Para una intervención en ella, creo que sería necesario hacer diagnostico a fondo, que nos permitiera descubrir sus fortalezas actuales y potenciarlas, buscando una visión común para ciudadanos y gobierno. Para este ejercicio se identifican tres de ellas y las posibles estrategias a seguir.

  • Ubicación Estratégica. La ciudad se encuentra a 350 km de la frontera con Estados Unidos, a 450 km del Océano Pacifico, con un Aeropuerto Internacional. Todo esto por medio de buenas vías terrestres y de tren de carga. Esto entre otras cosas ha propiciado la mayor industria de la ciudad que es la manufacturera para exportación.

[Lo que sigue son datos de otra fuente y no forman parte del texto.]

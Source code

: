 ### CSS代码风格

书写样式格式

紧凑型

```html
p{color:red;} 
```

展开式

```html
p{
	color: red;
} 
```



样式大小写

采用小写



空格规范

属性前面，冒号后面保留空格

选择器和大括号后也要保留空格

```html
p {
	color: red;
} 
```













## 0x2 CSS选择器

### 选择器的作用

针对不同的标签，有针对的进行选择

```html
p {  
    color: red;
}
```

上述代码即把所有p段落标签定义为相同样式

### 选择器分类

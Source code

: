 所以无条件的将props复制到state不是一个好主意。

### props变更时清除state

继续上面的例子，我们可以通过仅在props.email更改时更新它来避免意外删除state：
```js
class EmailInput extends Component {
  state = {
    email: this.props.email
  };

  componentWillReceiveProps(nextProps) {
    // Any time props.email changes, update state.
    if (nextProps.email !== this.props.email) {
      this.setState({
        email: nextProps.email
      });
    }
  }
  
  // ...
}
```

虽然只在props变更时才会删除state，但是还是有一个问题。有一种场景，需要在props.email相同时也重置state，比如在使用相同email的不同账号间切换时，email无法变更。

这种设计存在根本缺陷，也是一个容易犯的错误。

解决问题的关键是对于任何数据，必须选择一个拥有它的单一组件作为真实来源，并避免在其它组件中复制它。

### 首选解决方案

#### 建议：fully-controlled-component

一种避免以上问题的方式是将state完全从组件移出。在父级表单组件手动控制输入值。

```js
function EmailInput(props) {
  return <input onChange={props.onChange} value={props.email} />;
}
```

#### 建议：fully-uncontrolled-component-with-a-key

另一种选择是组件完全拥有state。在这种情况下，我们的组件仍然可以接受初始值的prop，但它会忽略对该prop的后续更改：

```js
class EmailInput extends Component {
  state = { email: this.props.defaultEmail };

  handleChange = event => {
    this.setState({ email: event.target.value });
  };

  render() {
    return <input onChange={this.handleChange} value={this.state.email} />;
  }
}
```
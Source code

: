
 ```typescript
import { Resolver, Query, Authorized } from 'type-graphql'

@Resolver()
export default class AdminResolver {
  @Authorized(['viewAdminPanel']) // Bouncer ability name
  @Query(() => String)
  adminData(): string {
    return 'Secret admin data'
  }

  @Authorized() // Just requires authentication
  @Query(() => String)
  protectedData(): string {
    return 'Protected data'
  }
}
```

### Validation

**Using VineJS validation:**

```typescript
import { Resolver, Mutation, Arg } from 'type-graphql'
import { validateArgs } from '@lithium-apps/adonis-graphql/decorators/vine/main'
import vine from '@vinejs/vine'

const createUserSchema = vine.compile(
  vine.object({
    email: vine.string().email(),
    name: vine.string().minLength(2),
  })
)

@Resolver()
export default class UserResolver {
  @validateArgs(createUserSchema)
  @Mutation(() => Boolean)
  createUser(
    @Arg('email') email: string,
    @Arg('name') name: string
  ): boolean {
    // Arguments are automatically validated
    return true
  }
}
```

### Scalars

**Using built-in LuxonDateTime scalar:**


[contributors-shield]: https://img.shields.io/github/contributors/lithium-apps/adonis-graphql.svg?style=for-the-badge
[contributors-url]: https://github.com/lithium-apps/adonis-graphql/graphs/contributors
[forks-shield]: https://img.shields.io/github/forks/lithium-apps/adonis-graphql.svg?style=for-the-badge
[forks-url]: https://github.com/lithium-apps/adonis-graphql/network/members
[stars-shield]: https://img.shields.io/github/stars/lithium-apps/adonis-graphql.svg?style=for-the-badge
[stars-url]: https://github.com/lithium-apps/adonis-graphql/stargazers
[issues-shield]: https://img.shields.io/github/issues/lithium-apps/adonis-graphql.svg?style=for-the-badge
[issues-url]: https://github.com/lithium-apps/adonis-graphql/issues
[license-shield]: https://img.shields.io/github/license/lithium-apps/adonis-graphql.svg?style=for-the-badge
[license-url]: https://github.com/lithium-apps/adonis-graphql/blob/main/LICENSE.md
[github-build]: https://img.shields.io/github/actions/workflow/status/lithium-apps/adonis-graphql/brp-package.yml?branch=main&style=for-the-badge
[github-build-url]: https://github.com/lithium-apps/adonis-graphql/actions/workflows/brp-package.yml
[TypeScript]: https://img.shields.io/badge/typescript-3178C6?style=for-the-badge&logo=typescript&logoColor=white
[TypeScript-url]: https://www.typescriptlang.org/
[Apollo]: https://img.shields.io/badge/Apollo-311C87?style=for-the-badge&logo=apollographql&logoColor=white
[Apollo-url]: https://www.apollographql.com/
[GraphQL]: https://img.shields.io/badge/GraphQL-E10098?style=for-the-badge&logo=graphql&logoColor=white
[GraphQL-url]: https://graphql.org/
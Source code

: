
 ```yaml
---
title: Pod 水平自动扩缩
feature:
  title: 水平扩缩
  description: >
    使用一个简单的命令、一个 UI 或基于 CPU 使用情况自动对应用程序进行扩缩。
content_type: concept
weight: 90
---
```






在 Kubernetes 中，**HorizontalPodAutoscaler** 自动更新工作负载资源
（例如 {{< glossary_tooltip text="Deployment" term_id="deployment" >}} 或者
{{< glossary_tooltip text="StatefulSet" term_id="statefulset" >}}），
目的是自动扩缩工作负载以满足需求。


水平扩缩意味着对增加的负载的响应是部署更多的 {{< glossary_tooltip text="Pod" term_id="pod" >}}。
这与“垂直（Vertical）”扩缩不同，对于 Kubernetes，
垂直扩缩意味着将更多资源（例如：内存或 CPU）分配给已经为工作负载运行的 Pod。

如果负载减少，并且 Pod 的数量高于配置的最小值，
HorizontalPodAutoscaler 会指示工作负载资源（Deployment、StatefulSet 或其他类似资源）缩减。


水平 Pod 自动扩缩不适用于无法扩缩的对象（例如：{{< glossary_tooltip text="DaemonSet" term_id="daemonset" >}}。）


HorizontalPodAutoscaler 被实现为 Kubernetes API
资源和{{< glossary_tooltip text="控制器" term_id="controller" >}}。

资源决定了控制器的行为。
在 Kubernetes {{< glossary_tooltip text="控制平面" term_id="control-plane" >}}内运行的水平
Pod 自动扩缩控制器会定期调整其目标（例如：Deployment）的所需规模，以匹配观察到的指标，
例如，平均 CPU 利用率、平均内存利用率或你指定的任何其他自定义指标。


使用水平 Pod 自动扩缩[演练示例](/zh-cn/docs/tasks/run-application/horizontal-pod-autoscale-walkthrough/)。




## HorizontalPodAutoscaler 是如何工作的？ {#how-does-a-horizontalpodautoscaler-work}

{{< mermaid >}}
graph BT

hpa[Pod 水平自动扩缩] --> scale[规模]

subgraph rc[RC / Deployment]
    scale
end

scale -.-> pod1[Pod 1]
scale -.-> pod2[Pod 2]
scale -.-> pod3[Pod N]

  • Acciones: Es necesario aprovechar de mejor manera esta posición, mejorando la infraestructura de conexiones, mejorando la movilidad al interior de la ciudad por medio del transporte público y facilitando el acceso de los bienes y personas a los medios de transporte regionales e internacionales. Su ubicación céntrica también le permite reforzar lazos con las ciudades y poblados del estado para servir de nexo entre ellos y el mundo.Diagramas-estrategias1
  • Su infraestructura de salud. La creación de hospitales y clínicas de salud privadas de alta especialidad en los últimos años, ha propiciado un aumento del turismo de salud a la ciudad, sobre todo proveniente del norte del país y del sur de Estados Unidos, buscando medicina de calidad a un precio más bajo.
  • Acciones: La infraestructura de salud aún se encuentra dispersa en la ciudad, hace falta generar una estrategia de conexión entre ellas y los medios de transporte, además de fomentar una serie de usos complementarios alrededor de estos, hoteles, comercio, ocio y residencial, que ayuden a atraer más empresas de este sector y más personas que deseen servicios de el.Diagramas-estrategias3
  • Integración regional. Este estado al ser tan grande en extensión tiene diversos climas e industrias en comparación con el resto del país. En la industria primaria; ganadería, agricultura, minería y forestal. En la secundaria; manufacturera, automotriz, aeronáutica y de alimentos. En la terciaria; salud y turismo.
  • Acciones: Esta serie de industrias a menudo están difusas y dispersas por todo el territorio lo que dificulta el comercio y la interacción entre todas ellas y con el exterior. Es por ello que se plantea identificar fortalezas de cada una de las ciudades para potenciarlas con un enfoque regional, impidiendo la competencia entre ellas y fomentando la competencia con el mundo.Diagramas-estrategias2

Finalmente creo importante destacar que la ciudad se encuentra también con mucho retos y áreas de oportunidad, problemas de inseguridad, tráfico de drogas, además de haber adoptado desde mediados del siglo XX el modelo de ciudad norteamericano que tiende a una ciudad con poca densidad, dispersa y que privilegia el uso del automóvil. Es por eso que creo que todas estas acciones antes mostradas deben de ir acompañadas por una visión de futuro conjunta de todos los actores para el beneficio de todos.